P.S. Density depends on pressure and temperature. It is usual to separate these parameters, since they have distinctly different effects on engine performance, as explained in earlier posts.

This to me is very interesting. When you say this, are you referring to the issue where some engines are EGT limited, and with a lower temperature can increase power output?
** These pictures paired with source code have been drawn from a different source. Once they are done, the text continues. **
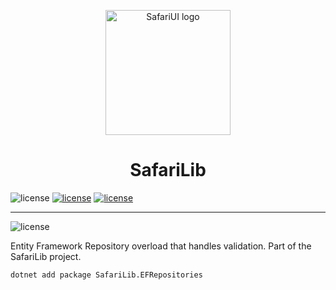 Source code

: <!-- markdownlint-disable-next-line -->
<p align="center">
    <img width="200" src="https://raw.githubusercontent.com/SafariLib/.github/main/assets/logo.png" alt="SafariUI logo">
</p>
<h1 align="center">SafariLib</h1>

![license](https://img.shields.io/badge/SafariLib-yellow.svg)
[![license](https://img.shields.io/badge/license-MIT-blue.svg)](./LICENSE)
[![license](https://img.shields.io/badge/.net_8.0-blue.svg)](./LICENSE)

---
![license](https://img.shields.io/badge/EFRepositories-0.1.1-yellow.svg)

Entity Framework Repository overload that handles validation. Part of the SafariLib project.
```bash
dotnet add package SafariLib.EFRepositories
```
In that case I understand what you are saying, but just to confirm, is it not still correct to say that as long as density altitude increases, if all other factors stay constant, engine performance will decrease?


Thanks

If the pilot sets an RPM on any jet engine the function of the fuel control unit is to maintain that RPM regardless of any change in airspeed or altitude UNLESS changes are needed to keep the engine inside any of its operating limits.
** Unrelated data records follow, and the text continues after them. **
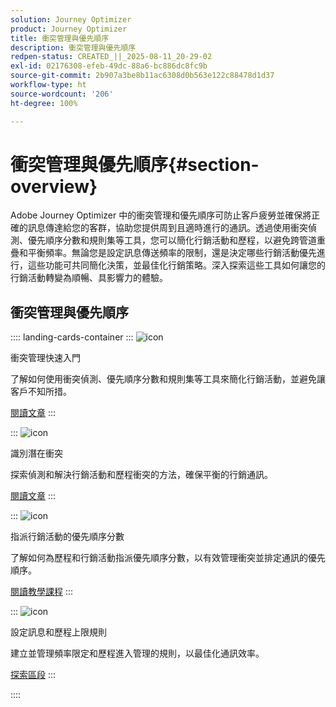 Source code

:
 ```yaml
---
solution: Journey Optimizer
product: Journey Optimizer
title: 衝突管理與優先順序
description: 衝突管理與優先順序
redpen-status: CREATED_||_2025-08-11_20-29-02
exl-id: 02176308-efeb-49dc-88a6-bc886dc8fc9b
source-git-commit: 2b907a3be8b11ac6308d0b563e122c88478d1d37
workflow-type: ht
source-wordcount: '206'
ht-degree: 100%

---
```


# 衝突管理與優先順序{#section-overview}

Adobe Journey Optimizer 中的衝突管理和優先順序可防止客戶疲勞並確保將正確的訊息傳達給您的客群，協助您提供周到且適時進行的通訊。透過使用衝突偵測、優先順序分數和規則集等工具，您可以簡化行銷活動和歷程，以避免跨管道重疊和平衡頻率。無論您是設定訊息傳送頻率的限制，還是決定哪些行銷活動優先進行，這些功能可共同簡化決策，並最佳化行銷策略。深入探索這些工具如何讓您的行銷活動轉變為順暢、具影響力的體驗。

## 衝突管理與優先順序

:::: landing-cards-container
:::
![icon](https://cdn.experienceleague.adobe.com/icons/circle-play.svg?lang=zh-Hant)

衝突管理快速入門

了解如何使用衝突偵測、優先順序分數和規則集等工具來簡化行銷活動，並避免讓客戶不知所措。

[閱讀文章](../using/conflict-prioritization/gs-conflict-prioritization.md)
:::

:::
![icon](https://cdn.experienceleague.adobe.com/icons/list-check.svg?lang=zh-Hant)

識別潛在衝突

探索偵測和解決行銷活動和歷程衝突的方法，確保平衡的行銷通訊。

[閱讀文章](../using/conflict-prioritization/conflicts.md)
:::

:::
![icon](https://cdn.experienceleague.adobe.com/icons/bullseye.svg?lang=zh-Hant)

指派行銷活動的優先順序分數

了解如何為歷程和行銷活動指派優先順序分數，以有效管理衝突並排定通訊的優先順序。

[閱讀教學課程](../using/conflict-prioritization/priority-scores.md)
:::

:::
![icon](https://cdn.experienceleague.adobe.com/icons/gear.svg?lang=zh-Hant)

設定訊息和歷程上限規則

建立並管理頻率限定和歷程進入管理的規則，以最佳化通訊效率。

[探索區段](capping-rules-landing-page.md)
:::

::::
If the pilot sets an RPM on any jet engine the function of the fuel control unit is to maintain that RPM regardless of any change in airspeed or altitude UNLESS changes are needed to keep the engine inside any of its operating limits.
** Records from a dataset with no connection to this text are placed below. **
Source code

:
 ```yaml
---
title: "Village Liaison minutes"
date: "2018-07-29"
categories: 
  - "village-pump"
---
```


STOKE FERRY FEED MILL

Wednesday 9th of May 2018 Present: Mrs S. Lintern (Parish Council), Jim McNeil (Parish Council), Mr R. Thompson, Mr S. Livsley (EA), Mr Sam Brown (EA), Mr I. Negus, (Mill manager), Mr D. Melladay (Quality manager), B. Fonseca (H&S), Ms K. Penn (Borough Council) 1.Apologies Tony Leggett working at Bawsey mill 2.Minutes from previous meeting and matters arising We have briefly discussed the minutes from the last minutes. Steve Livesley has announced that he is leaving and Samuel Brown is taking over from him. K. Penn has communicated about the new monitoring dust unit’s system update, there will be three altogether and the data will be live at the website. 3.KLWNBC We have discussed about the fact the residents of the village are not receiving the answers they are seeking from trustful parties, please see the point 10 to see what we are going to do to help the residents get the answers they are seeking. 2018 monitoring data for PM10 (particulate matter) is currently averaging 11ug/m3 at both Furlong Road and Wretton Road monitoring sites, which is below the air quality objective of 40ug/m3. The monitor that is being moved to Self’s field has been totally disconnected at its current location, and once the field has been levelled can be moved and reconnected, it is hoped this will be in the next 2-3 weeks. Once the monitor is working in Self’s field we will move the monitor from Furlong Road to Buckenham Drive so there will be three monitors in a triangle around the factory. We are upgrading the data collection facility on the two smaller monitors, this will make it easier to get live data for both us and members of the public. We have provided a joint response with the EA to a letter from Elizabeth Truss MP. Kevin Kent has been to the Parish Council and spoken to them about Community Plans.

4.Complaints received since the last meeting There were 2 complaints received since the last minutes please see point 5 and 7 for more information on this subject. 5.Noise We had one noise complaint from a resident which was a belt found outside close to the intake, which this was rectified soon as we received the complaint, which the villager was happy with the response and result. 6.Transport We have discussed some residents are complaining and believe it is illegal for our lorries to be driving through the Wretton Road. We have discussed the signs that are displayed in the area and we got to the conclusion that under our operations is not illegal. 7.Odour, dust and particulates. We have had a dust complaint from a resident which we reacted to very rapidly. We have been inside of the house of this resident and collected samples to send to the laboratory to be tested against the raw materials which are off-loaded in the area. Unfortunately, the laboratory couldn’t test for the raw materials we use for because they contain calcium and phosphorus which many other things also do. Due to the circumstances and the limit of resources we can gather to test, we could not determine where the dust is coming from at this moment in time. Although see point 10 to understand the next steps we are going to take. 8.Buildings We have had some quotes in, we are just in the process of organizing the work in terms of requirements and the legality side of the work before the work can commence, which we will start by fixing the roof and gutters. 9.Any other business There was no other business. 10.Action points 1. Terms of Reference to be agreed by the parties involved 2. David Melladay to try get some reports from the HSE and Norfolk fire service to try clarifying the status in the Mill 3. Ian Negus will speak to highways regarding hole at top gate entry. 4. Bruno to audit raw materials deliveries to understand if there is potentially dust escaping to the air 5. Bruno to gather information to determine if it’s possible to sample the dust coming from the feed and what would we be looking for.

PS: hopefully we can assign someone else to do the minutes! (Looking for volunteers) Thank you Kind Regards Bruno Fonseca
So even if I set the RPM (N1 setting) using the throttle levers only and not any FMC or any computer, any fuel control unit will still maintain the N1? Are you sure this applies even in small jets etc.?

So-called PMC's (Power Management Controls) - electronic controls performing fine trim on a basic hydromechanical system - came into the commercial engine market about 1982. The first I recall were on the CF6-80A on 767s and A310s.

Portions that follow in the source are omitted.